Item-to-scale correlations and Cronbach’s alpha statistics were calculated for both the 1- and 3-factor solutions. Additionally, mean subscores for each dimension in the 3-factor solution and their correlation with the total score were calculated along with Cronbach’s alpha statistics. To assess construct validity correlations with the GKI and Hall et al.’s scale measuring trust in medical researchers were examined. In our qualitative work on the US-Mexico border individuals who knew the least about research were often the most trusting of researchers and willing to provide biospecimens. Thus, we hypothesized that increasing misconceptions about biospecimen-based research as measured by the 3-factor solution would be negatively correlated with genetic knowledge and positively correlated with researcher trust. Subscores for all three domains would follow the same patterns, with the exception of lay understanding of research, which would be uncorrelated with researcher trust. Similarly, we hypothesized that increasing conflation of research with biological samples and clinical care as measured by the 1-factor solution would be negatively correlated with genetic knowledge and positively correlated with researcher trust.

Results

Participants

Descriptive characteristics for the cognitive interview and survey participants are shown in Table 1. Participants reflected the demographic profile of Latinos living in the lower Yakima Valley, with most having a high school education or less, an annual household income under $35,000, and either government health insurance (Medicare, Medicaid, or coupons) or no health insurance.
Table 1

Cognitive interview and survey participant characteristics

 

Interview

Survey

N

N, %

Overall

10

150

Age (Mean, SD)

31.6, 10

38.8, 15

Gender

Female

7

75, 50

Employment

Full-time

8

68, 45

Part-time

0

30, 20

Unemployed

2

52, 35

Years education

≤4

1

20, 13

5-8

1

39, 26

9-12

2

75, 50

≥13

6

16, 11

Annual household income

<$15,000

0

63, 42

$15,000 -$34,999

4

71, 47

$35,000 -$49,999

2

13, 9

>$50,000

4

3, 2

Primary language spoken

Only Spanish

2

38, 25

Spanish better than English

1

36, 24

Both

3

39, 26

English better than Spanish

4

32, 21

Only English

0

5, 3

Health insurance

Private

7

30, 20

Government

2

77, 51

Both

0

5, 3

None

1

38, 25

Usual source of care

Doctor’s office

4

41, 27

Clinic

6

97, 65

Hospital

0

6, 4

Other a

0

6, 4

Has regular doctor

Yes

5

112, 75

Self-rated health

Excellent or very good

2

51, 34

Good

2

65, 43

Fair or poor

5

34, 23

Don’t know

1

0, 0

Provided a sample for research in the past

Yes

4

16, 11

No

4

129, 86

Don’t know

2

5, 3

Would provide a sample for research in the future

Very likely

7

58, 39

Somewhat likely

3

72, 48

Not likely

0

20, 13

Numbers may not sum to 100 due to rounding error

a Other: Pharmacy, traditional medicine/sobadores, family/friends, or prefer not to answer

Instrument psychometrics

The 20 piloted items are presented by domain in Additional file 1: Table S1-S3 included in Additional file 1 along with item-level response data.
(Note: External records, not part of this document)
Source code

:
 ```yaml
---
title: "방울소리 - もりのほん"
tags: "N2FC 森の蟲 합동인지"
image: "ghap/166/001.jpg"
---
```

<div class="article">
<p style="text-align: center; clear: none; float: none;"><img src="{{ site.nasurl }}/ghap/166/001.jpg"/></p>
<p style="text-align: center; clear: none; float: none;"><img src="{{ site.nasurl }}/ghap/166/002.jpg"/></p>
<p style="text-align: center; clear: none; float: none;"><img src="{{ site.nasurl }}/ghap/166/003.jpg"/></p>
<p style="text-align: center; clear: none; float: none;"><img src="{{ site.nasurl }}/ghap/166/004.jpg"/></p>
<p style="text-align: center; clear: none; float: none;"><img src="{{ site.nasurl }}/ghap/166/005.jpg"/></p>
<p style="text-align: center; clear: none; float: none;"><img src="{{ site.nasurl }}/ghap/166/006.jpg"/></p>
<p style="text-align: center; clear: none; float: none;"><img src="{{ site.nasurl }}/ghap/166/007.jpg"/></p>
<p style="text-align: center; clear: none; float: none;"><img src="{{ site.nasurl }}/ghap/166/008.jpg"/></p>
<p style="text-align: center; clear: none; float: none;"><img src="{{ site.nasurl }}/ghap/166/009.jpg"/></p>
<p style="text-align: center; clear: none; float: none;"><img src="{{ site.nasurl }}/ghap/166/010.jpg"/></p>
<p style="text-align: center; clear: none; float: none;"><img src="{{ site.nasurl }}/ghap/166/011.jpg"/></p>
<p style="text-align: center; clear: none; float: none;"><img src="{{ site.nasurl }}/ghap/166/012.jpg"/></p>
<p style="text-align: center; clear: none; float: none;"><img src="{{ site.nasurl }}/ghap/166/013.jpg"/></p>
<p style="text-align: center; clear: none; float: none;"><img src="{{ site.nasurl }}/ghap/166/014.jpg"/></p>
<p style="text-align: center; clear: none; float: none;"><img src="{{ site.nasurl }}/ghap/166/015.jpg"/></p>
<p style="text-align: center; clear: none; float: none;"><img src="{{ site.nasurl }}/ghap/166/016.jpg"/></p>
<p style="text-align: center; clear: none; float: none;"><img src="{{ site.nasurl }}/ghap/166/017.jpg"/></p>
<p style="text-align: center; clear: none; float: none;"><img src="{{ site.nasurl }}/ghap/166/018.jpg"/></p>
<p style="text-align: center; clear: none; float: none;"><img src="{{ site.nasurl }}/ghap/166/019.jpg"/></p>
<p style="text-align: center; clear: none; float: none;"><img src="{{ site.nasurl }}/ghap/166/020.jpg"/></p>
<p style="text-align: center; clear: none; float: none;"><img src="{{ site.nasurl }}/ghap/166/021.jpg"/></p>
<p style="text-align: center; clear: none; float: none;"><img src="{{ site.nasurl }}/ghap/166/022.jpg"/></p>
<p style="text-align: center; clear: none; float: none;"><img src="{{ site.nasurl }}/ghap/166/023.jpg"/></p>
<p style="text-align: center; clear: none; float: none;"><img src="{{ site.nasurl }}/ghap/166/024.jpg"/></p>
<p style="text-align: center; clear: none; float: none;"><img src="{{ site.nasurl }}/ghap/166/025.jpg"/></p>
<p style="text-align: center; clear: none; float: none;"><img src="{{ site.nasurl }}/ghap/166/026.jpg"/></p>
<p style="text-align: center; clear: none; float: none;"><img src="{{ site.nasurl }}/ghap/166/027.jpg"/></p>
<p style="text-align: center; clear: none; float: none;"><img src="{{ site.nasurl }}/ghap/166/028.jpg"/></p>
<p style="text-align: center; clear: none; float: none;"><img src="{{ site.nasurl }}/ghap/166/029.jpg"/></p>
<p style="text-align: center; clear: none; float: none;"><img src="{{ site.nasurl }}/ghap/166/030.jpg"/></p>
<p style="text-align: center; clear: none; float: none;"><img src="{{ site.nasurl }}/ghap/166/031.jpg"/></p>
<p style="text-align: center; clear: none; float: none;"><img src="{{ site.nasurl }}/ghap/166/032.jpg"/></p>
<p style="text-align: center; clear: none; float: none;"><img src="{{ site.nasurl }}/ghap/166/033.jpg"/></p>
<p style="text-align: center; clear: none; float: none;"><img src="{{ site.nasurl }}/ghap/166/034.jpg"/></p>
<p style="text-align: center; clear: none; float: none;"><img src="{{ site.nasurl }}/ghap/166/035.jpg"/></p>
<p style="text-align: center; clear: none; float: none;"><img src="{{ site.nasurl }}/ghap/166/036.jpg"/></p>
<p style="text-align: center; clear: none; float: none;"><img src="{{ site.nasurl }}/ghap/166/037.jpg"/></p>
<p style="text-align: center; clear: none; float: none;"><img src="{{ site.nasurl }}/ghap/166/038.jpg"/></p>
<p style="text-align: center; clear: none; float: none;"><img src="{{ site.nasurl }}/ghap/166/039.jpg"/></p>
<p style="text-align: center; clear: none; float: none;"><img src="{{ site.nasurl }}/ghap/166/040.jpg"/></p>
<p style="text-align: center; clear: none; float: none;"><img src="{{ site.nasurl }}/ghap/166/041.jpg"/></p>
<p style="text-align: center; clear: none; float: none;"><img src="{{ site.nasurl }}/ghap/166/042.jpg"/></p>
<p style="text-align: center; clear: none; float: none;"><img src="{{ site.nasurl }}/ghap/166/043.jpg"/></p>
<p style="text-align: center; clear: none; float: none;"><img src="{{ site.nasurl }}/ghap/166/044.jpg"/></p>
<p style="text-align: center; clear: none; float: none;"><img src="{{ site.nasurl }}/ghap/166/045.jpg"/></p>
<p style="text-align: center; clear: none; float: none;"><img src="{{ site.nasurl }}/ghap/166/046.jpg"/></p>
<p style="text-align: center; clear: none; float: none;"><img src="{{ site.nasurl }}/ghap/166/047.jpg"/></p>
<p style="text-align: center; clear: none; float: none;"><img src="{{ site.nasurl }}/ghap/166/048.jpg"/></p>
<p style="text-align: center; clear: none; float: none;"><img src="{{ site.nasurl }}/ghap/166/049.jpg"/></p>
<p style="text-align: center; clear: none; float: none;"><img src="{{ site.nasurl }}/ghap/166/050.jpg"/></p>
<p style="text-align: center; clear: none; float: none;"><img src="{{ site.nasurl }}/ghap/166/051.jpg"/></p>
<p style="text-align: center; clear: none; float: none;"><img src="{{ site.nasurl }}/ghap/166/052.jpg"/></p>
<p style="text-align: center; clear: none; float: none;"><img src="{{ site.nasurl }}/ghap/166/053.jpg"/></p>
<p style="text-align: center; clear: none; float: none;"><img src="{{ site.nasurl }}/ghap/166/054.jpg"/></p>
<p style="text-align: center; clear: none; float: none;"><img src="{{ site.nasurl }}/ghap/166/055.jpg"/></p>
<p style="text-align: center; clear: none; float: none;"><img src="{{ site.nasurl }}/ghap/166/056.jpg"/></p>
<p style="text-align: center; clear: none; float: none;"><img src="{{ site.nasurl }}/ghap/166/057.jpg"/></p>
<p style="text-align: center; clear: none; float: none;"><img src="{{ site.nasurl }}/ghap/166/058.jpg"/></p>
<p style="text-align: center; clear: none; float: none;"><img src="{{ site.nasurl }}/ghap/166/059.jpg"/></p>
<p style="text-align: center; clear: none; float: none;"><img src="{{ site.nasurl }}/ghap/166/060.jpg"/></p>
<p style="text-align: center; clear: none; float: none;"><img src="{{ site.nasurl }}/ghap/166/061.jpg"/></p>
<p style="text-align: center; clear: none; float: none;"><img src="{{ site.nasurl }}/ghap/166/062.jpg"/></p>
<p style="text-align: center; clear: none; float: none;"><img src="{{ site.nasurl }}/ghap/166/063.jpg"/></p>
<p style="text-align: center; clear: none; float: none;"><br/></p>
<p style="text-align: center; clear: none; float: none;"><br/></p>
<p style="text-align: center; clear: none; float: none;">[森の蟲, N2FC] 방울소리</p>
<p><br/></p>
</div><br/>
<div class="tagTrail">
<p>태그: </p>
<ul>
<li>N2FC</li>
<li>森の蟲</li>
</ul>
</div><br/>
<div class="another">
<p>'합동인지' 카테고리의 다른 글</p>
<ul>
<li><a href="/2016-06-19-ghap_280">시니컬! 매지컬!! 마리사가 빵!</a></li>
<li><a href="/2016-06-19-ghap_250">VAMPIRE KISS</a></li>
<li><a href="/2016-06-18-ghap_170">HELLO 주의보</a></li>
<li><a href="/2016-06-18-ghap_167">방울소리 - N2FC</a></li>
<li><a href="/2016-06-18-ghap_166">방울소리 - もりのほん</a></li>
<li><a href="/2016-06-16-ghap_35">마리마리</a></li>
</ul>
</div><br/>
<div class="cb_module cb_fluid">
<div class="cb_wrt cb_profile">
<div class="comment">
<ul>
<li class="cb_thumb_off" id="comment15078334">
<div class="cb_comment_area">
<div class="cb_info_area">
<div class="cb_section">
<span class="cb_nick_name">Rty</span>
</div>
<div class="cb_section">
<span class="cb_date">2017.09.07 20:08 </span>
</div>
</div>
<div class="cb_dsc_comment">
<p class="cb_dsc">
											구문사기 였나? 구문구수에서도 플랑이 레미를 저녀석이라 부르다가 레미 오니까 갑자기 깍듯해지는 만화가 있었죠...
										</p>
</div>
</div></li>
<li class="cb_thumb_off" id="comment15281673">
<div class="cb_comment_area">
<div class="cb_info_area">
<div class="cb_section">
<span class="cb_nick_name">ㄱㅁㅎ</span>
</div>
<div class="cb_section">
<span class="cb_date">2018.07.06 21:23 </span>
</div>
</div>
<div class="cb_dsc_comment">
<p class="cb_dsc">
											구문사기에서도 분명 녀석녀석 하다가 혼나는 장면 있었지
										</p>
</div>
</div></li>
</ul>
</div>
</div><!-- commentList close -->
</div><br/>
Missing responses were rare and always occurred at the end of each domain. Responses in all domains tended to be skewed towards ‘strongly agree’ and ‘agree’, regardless of whether the item assessed accurate or inaccurate perceptions of biospecimen research. More than half the respondents ‘agreed’ or ‘strongly agreed’ with 67 % of the lay understanding items, 86 % if the purpose items, and 100 % of the benefits items.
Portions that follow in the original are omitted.